Sin agravios, con un ánimo puramente descriptivo, debe decirse que el PRI (aun con los parches del PAN o del partido que fuere), es una máquina de gobierno vetusta, herrumbrosa y pesada. Su vetustez, en cierto modo, viene del siglo pasado, desde que se discutía tórridamente qué hacer con las tierras de los indios (lo que no era muy difícil de decidir) y con los indios mismos (lo que ya no era tan fácil teológicamente, después de haberles encasquetado la condición humana, aunque esto a menudo solía pasarse por alto), con las propiedades de la Iglesia, con el liberalismo y con el mercado. Con poca fortuna buscaban armonizarse doctrinas contrastantes. Por ejemplo, en Lucas Alamán había elementos de preocupación social, como había liberalismo en José María Luis Mora. No parecía posible sujetar a México a los esquemas de las naciones modernas. Estorbaban los indios y, en general, los pobres, herencia de una sociedad primitiva y del despotismo de la Colonia. Esas contradicciones se cruzaron por entre la lucha de Independencia, se arrastraron por entre dos invasiones extranjeras y se estancaron por décadas en el porfiriato, forma nativa de gobernar con una doctrina liberal y una bota tiránica. La Revolución, que después engendraría al PRI, buscaría la conjugación práctica del liberalismo con las libertades y derechos sociales, con lo cual las inconsistencias doctrinarias habrían de resolverse hasta las calendas griegas.

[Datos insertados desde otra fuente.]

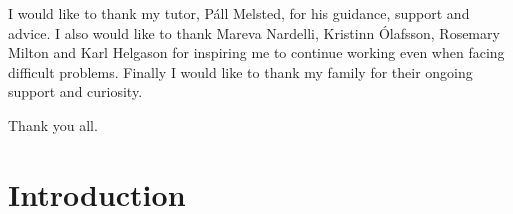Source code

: \documentclass[a4paper,12pt,twoside,BCOR=10mm]{scrbook}
\begin{document}
%
%
%
%
% 

I would like to thank my tutor, Páll Melsted, for his guidance, support and advice. 
I also would like to thank Mareva Nardelli, Kristinn Ólafsson, Rosemary Milton and Karl Helgason 
for inspiring me to continue working even when facing difficult problems. 
Finally I would like to thank my family for their ongoing support and curiosity.

Thank you all.

\chapter{Introduction}
\setcounter{page}{1}

\end{document}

Esas calendas no llegaron nunca, porque no hay calendas griegas, pero si llegaron fue hace mucho y nos dijeron adiós. La Revolución --no el PRI, propiamente-- hizo lo que pudo en cuanto a reforma agraria, empresas públicas e industrialización, instituciones sociales, educación, distribución de empleos y salarios, derecho de asociación y defensaÉ Pero dese hace muchos años, cuarenta quizás, retoñó el porfiriato vigorosamente. El poder y el dinero se concentraron escandalosamente no con la aquiescencia del PRI sino por su quintaesencia partidaria, se subastaron casi todas las empresas estatales y están en peligro las conquistas de la seguridad social; dan pena las principales organizaciones obreras y campesinas. El liberalismo social, que quiso aletear un poco con De la Madrid, se desvaneció por su segundo miembro con Salinas de Gortari. Quienes se han beneficiado con la política económica y la globalización, son los empresarios; ellos tienen organismos vigorosos, fuerza legal y pueden participar en política y negociar autónomamente tal vez hasta en las zonas oscuras del narcotráfico.

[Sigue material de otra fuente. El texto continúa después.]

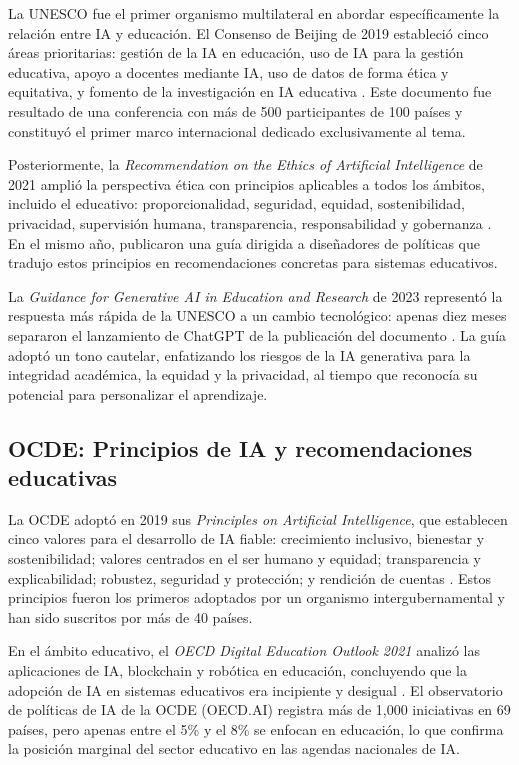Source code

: La UNESCO fue el primer organismo multilateral en abordar específicamente la relación entre IA y educación. El Consenso de Beijing de 2019 estableció cinco áreas prioritarias: gestión de la IA en educación, uso de IA para la gestión educativa, apoyo a docentes mediante IA, uso de datos de forma ética y equitativa, y fomento de la investigación en IA educativa \citep{unesco2019beijing}. Este documento fue resultado de una conferencia con más de 500 participantes de 100 países y constituyó el primer marco internacional dedicado exclusivamente al tema.

Posteriormente, la \textit{Recommendation on the Ethics of Artificial Intelligence} de 2021 amplió la perspectiva ética con principios aplicables a todos los ámbitos, incluido el educativo: proporcionalidad, seguridad, equidad, sostenibilidad, privacidad, supervisión humana, transparencia, responsabilidad y gobernanza \citep{unesco2021ai}. En el mismo año, \citet{miao2021guidance} publicaron una guía dirigida a diseñadores de políticas que tradujo estos principios en recomendaciones concretas para sistemas educativos.

La \textit{Guidance for Generative AI in Education and Research} de 2023 representó la respuesta más rápida de la UNESCO a un cambio tecnológico: apenas diez meses separaron el lanzamiento de ChatGPT de la publicación del documento \citep{unesco2023genai}. La guía adoptó un tono cautelar, enfatizando los riesgos de la IA generativa para la integridad académica, la equidad y la privacidad, al tiempo que reconocía su potencial para personalizar el aprendizaje.


\subsection{OCDE: Principios de IA y recomendaciones educativas}

La OCDE adoptó en 2019 sus \textit{Principles on Artificial Intelligence}, que establecen cinco valores para el desarrollo de IA fiable: crecimiento inclusivo, bienestar y sostenibilidad; valores centrados en el ser humano y equidad; transparencia y explicabilidad; robustez, seguridad y protección; y rendición de cuentas \citep{oecd2019ai}. Estos principios fueron los primeros adoptados por un organismo intergubernamental y han sido suscritos por más de 40 países.

En el ámbito educativo, el \textit{OECD Digital Education Outlook 2021} analizó las aplicaciones de IA, blockchain y robótica en educación, concluyendo que la adopción de IA en sistemas educativos era incipiente y desigual \citep{oecd2021digitaloutlook}. El observatorio de políticas de IA de la OCDE (OECD.AI) registra más de 1{,}000 iniciativas en 69 países, pero apenas entre el 5\% y el 8\% se enfocan en educación, lo que confirma la posición marginal del sector educativo en las agendas nacionales de IA.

Pero el PRI, en las campañas, sigue actuando inercialmente como si suyas fueran las masas obreras y campesinas, las clases medias (incluidas las de la burocracia), las microempresas y los adalides de Forbes. Sigue pensando que el poder y la gloria son todos suyos y que sólo puede compartirlos cuando quiere, con quien quiere y a migajas. No digo que no haya todavía por ahí muchos despistados que esperen la vuelta de los buenos tiempos, ni sujetos con cultura política y experiencia que merezcan y puedan ejercer funciones legislativas y de gobierno. Pero los personajes más activos, visibles y parlanchines suelen ostentar una vulgaridad amazónica y gustan de la intriga, la calumnia, la difamación, el insulto directo. No parecen hallarse en una contienda electoral, acotada por la ley, la educación y las buenas costumbres, digámoslo así, sino en una guerra en la que no va a haber enemigos sobrevivientes. Tal como van las cosas, una guerra así sólo puede librarse contra la razón, contra el derecho y contra los electores. Y lo que no sobreviviría sería la gobernabildad del país, con cuanto eso significa.